• [Exercise prompt] Once you reach the line containing "c) Road Accidents and Bangladesh" in the data below, restate each line word for word up to and including the one containing "#### **a) Digital Bangladesh**".
======== Data for review ========
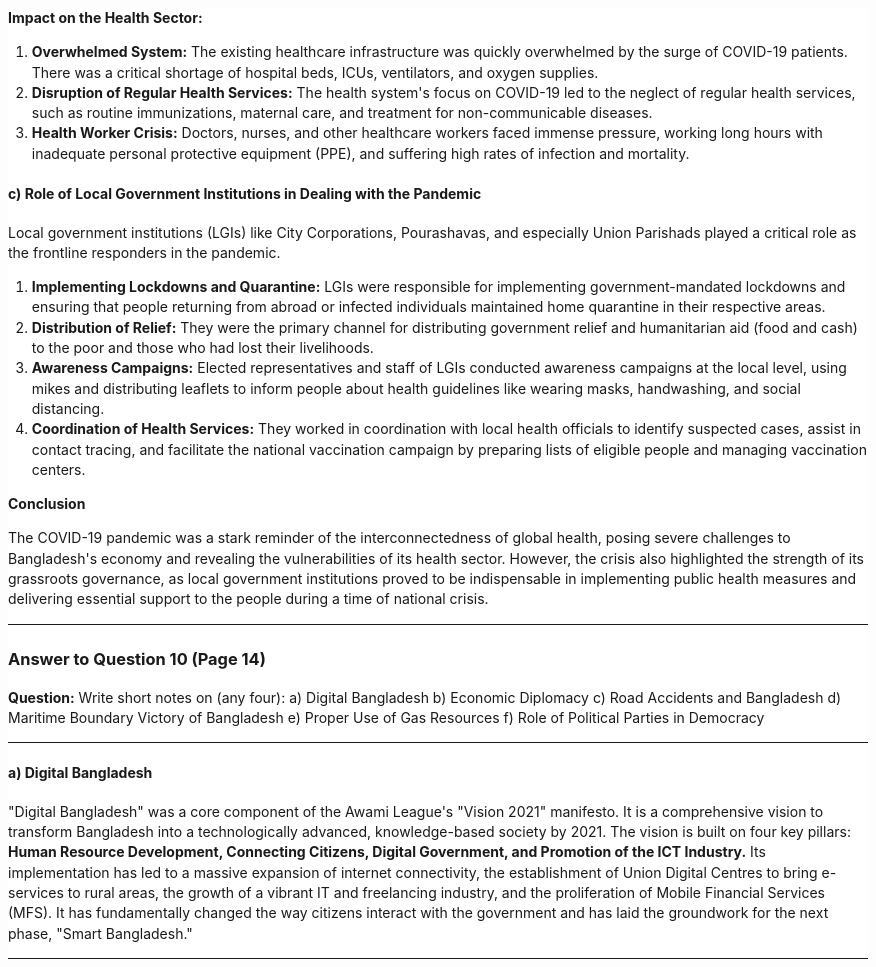 **Impact on the Health Sector:**
1.  **Overwhelmed System:** The existing healthcare infrastructure was quickly overwhelmed by the surge of COVID-19 patients. There was a critical shortage of hospital beds, ICUs, ventilators, and oxygen supplies.
2.  **Disruption of Regular Health Services:** The health system's focus on COVID-19 led to the neglect of regular health services, such as routine immunizations, maternal care, and treatment for non-communicable diseases.
3.  **Health Worker Crisis:** Doctors, nurses, and other healthcare workers faced immense pressure, working long hours with inadequate personal protective equipment (PPE), and suffering high rates of infection and mortality.

#### **c) Role of Local Government Institutions in Dealing with the Pandemic**

Local government institutions (LGIs) like City Corporations, Pourashavas, and especially Union Parishads played a critical role as the frontline responders in the pandemic.

1.  **Implementing Lockdowns and Quarantine:** LGIs were responsible for implementing government-mandated lockdowns and ensuring that people returning from abroad or infected individuals maintained home quarantine in their respective areas.
2.  **Distribution of Relief:** They were the primary channel for distributing government relief and humanitarian aid (food and cash) to the poor and those who had lost their livelihoods.
3.  **Awareness Campaigns:** Elected representatives and staff of LGIs conducted awareness campaigns at the local level, using mikes and distributing leaflets to inform people about health guidelines like wearing masks, handwashing, and social distancing.
4.  **Coordination of Health Services:** They worked in coordination with local health officials to identify suspected cases, assist in contact tracing, and facilitate the national vaccination campaign by preparing lists of eligible people and managing vaccination centers.

**Conclusion**

The COVID-19 pandemic was a stark reminder of the interconnectedness of global health, posing severe challenges to Bangladesh's economy and revealing the vulnerabilities of its health sector. However, the crisis also highlighted the strength of its grassroots governance, as local government institutions proved to be indispensable in implementing public health measures and delivering essential support to the people during a time of national crisis.

***

### **Answer to Question 10 (Page 14)**

**Question:** Write short notes on (any four):
a) Digital Bangladesh
b) Economic Diplomacy
c) Road Accidents and Bangladesh
d) Maritime Boundary Victory of Bangladesh
e) Proper Use of Gas Resources
f) Role of Political Parties in Democracy

---

#### **a) Digital Bangladesh**

"Digital Bangladesh" was a core component of the Awami League's "Vision 2021" manifesto. It is a comprehensive vision to transform Bangladesh into a technologically advanced, knowledge-based society by 2021. The vision is built on four key pillars: **Human Resource Development, Connecting Citizens, Digital Government, and Promotion of the ICT Industry.** Its implementation has led to a massive expansion of internet connectivity, the establishment of Union Digital Centres to bring e-services to rural areas, the growth of a vibrant IT and freelancing industry, and the proliferation of Mobile Financial Services (MFS). It has fundamentally changed the way citizens interact with the government and has laid the groundwork for the next phase, "Smart Bangladesh."

---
========
• [Output for this task]
c) Road Accidents and Bangladesh
d) Maritime Boundary Victory of Bangladesh
e) Proper Use of Gas Resources
f) Role of Political Parties in Democracy

---

#### **a) Digital Bangladesh**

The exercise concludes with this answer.